Несколько дней я выпутывался из сетей смерти. Артефий составлял один териак за другим. Когда я ненадолго приходил в себя, то чаще всего видел одноглазое лицо командора Роже де Мондидье и удивлялся, где же Аттила, почему он не придет и не поинтересуется моим состоянием. "Ах, ну да! спохватывался я.- Ведь Аттила умер. В таком случае, простительно". Я вновь впадал в забытье, а очнувшись и опять увидев Роже, опять думал, куда же запропастился Аттила. Роже что-то говорил мне, меня приподнимали над постелью и вливали в горло какую-нибудь теплую и безвкусную жидкость. Затем переставали мучить, и я вновь мог предаться блаженному забытью.

Одновременно с запахами и вкусовыми ощущениями ко мне вернулась тошнота. Это был самый жуткий период выздоровления. Меня рвало по поводу и без повода, выворачивало наизнанку и рвота доводила до обмороков. Но с каждым днем я начинал все больше ощущать, что жив. Силы возвращались ко мне помаленьку, но с добротной и деловитой настойчивостью. "Вот, Аттила,думалось мне,- тебя нет, а я все-таки не окочуриваюсь". Потом желудок мой стал удерживать пищу, и силы начали прибывать быстрее. Так шло мое выздоровление, а спасали меня ни много, ни мало - целый месяц. В начале декабря я уже прогуливался, но был еще очень слаб, а по-настоящему восстановился только к весне.

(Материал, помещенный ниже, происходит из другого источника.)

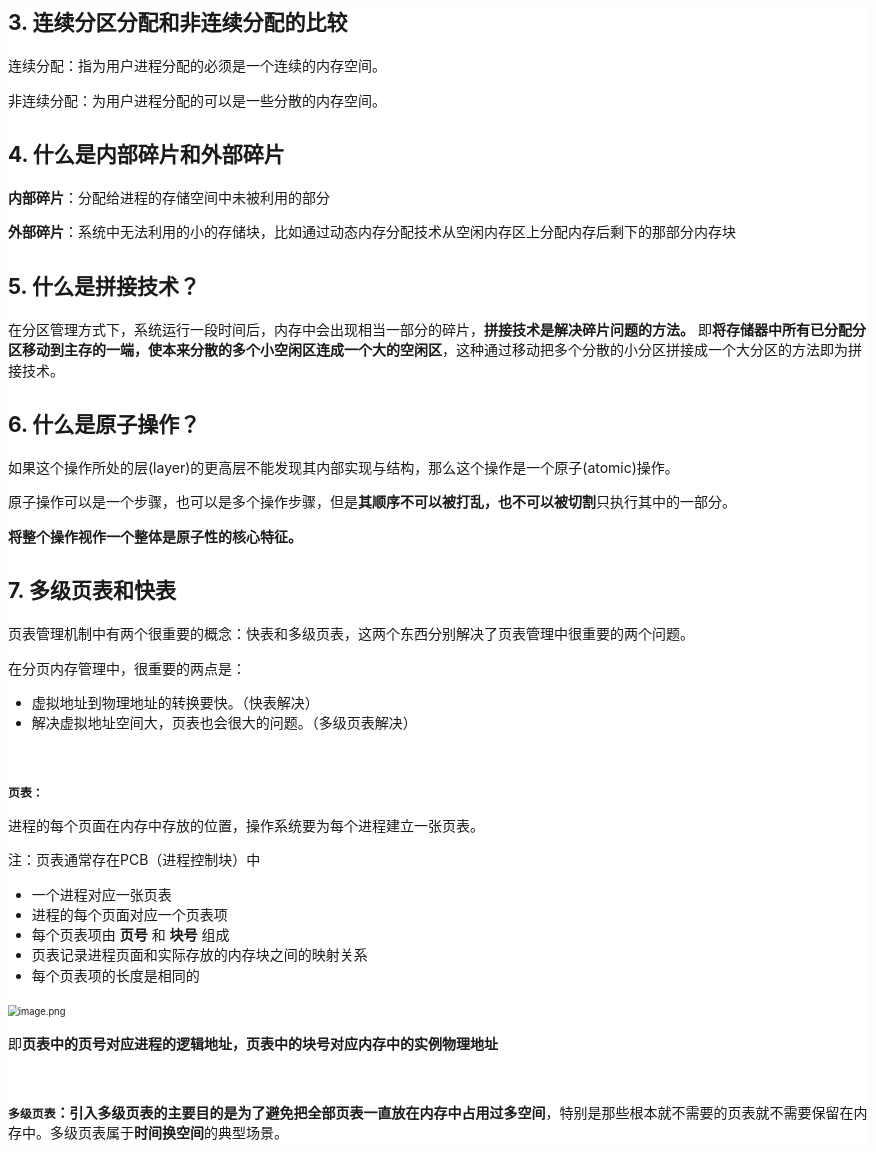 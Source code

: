 ## 3. 连续分区分配和非连续分配的比较

连续分配：指为用户进程分配的必须是一个连续的内存空间。

非连续分配：为用户进程分配的可以是一些分散的内存空间。

## 4. 什么是内部碎片和外部碎片

**内部碎片**：分配给进程的存储空间中未被利用的部分

**外部碎片**：系统中无法利用的小的存储块，比如通过动态内存分配技术从空闲内存区上分配内存后剩下的那部分内存块

## 5. 什么是拼接技术？

在分区管理方式下，系统运行一段时间后，内存中会出现相当一部分的碎片，**拼接技术是解决碎片问题的方法。** 即**将存储器中所有已分配分区移动到主存的一端，使本来分散的多个小空闲区连成一个大的空闲区**，这种通过移动把多个分散的小分区拼接成一个大分区的方法即为拼接技术。  

## 6. 什么是原子操作？

如果这个操作所处的层(layer)的更高层不能发现其内部实现与结构，那么这个操作是一个原子(atomic)操作。

原子操作可以是一个步骤，也可以是多个操作步骤，但是**其顺序不可以被打乱，也不可以被切割**只执行其中的一部分。

**将整个操作视作一个整体是原子性的核心特征。**

## 7. 多级页表和快表

页表管理机制中有两个很重要的概念：快表和多级页表，这两个东西分别解决了页表管理中很重要的两个问题。

在分页内存管理中，很重要的两点是：

- 虚拟地址到物理地址的转换要快。（快表解决）
- 解决虚拟地址空间大，页表也会很大的问题。（多级页表解决）

<br>

**`页表：`**

进程的每个页面在内存中存放的位置，操作系统要为每个进程建立一张页表。

注：页表通常存在PCB（进程控制块）中

- 一个进程对应一张页表
- 进程的每个页面对应一个页表项
- 每个页表项由 **页号** 和 **块号** 组成
- 页表记录进程页面和实际存放的内存块之间的映射关系
- 每个页表项的长度是相同的

<img src="https://cdn.nlark.com/yuque/0/2020/png/1237282/1586657146883-84fbafd8-6acb-4128-b747-68aaa2f5a591.png" alt="image.png" style="zoom:67%;" />

即**页表中的页号对应进程的逻辑地址，页表中的块号对应内存中的实例物理地址**

<br>

**`多级页表`：**引入多级页表的主要目的是为了**避免把全部页表一直放在内存中占用过多空间**，特别是那些根本就不需要的页表就不需要保留在内存中。多级页表属于**时间换空间**的典型场景。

Тогда же, как мне кажется, я стал реально воспринимать и осмысливать, что происходит вокруг меня, а до этого пребывал все же в некотором слабоумии. Артефий объяснял мне, что во время пира в Давидовом замке кто-то подмешал мне в вино очень сложно составленный яд, в который помимо экстракта цикуты входило еще несколько десятков компонентов. Он называл мне эти компоненты, но мне запомнились только жабья желчь, флегетонник и душегуб-трава. Оставалось только выяснить, кто именно подмешал мне в дивное иерихонское вино столь мерзостную отраву, и я почему-то с какой-то непонятной уверенностью подозревал в злодействе самого Артефия. Он знал состав яда, он же и делал противоядие. И тут опять вопросы: зачем ему нужно было меня травить и зачем нужно было потом спасать? Видение подземелья, колодца и брошенной в него отрубленной головы преследовало меня, и я не мог понять, то ли мне привиделось все это в память о Броккуме, то ли происходило на самом деле. Путешествие по небу в Киев и обратно помнилось мне отчетливо, и тут я почему-то нисколько не сомневался, что душа моя, покинув тело, побывала в Киеве и повидалась с Евпраксией.